Which of the lines below hold "your"? Please return each one.

____

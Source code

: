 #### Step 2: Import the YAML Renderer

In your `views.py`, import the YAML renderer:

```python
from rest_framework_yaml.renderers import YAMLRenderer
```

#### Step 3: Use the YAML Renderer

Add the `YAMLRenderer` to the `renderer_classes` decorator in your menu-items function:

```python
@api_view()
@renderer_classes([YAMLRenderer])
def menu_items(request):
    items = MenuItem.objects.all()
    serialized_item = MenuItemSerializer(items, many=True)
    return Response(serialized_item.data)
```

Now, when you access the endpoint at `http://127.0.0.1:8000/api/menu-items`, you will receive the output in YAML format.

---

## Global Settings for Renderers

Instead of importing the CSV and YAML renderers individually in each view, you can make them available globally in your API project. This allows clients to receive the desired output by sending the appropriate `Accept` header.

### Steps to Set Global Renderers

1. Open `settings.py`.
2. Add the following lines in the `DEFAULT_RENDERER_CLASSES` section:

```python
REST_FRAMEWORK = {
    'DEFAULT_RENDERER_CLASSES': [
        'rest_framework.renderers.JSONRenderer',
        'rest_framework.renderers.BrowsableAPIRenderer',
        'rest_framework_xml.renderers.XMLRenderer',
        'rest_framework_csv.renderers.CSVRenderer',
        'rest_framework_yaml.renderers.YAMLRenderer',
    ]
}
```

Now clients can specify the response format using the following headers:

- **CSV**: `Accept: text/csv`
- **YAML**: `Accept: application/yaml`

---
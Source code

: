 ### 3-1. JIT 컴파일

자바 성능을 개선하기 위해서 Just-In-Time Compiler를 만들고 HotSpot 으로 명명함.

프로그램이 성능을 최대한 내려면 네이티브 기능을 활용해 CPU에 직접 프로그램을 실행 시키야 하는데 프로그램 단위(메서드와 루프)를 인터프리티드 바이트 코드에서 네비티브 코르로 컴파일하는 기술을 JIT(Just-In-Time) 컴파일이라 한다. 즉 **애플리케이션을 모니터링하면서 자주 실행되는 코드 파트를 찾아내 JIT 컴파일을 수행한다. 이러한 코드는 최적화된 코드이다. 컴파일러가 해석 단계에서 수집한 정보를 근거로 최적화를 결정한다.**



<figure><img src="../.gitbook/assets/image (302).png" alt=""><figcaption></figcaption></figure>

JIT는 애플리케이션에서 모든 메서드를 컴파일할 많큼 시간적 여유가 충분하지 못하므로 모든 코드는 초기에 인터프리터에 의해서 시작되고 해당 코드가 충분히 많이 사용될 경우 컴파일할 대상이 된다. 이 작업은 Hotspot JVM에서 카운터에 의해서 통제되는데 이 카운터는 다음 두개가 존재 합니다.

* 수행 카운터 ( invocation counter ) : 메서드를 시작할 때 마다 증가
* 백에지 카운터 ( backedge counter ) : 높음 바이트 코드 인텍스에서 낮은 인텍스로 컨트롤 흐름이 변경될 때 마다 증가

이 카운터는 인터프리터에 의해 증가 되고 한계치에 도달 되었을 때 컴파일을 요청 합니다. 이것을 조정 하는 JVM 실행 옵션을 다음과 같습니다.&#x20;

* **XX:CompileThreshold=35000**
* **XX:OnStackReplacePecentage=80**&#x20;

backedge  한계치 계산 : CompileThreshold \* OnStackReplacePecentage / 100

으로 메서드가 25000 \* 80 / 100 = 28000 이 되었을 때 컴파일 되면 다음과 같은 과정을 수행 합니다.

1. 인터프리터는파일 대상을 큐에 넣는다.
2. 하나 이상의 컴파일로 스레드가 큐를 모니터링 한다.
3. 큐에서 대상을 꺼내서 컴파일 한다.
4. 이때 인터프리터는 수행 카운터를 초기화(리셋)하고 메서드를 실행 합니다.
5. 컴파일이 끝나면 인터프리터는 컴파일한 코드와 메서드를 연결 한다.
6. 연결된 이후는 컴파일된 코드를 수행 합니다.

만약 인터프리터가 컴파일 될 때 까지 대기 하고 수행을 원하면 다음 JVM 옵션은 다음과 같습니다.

____

# [Solution for this task]
In your `views.py`, import the YAML renderer:
Add the `YAMLRenderer` to the `renderer_classes` decorator in your menu-items function:
Instead of importing the CSV and YAML renderers individually in each view, you can make them available globally in your API project. This allows clients to receive the desired output by sending the appropriate `Accept` header.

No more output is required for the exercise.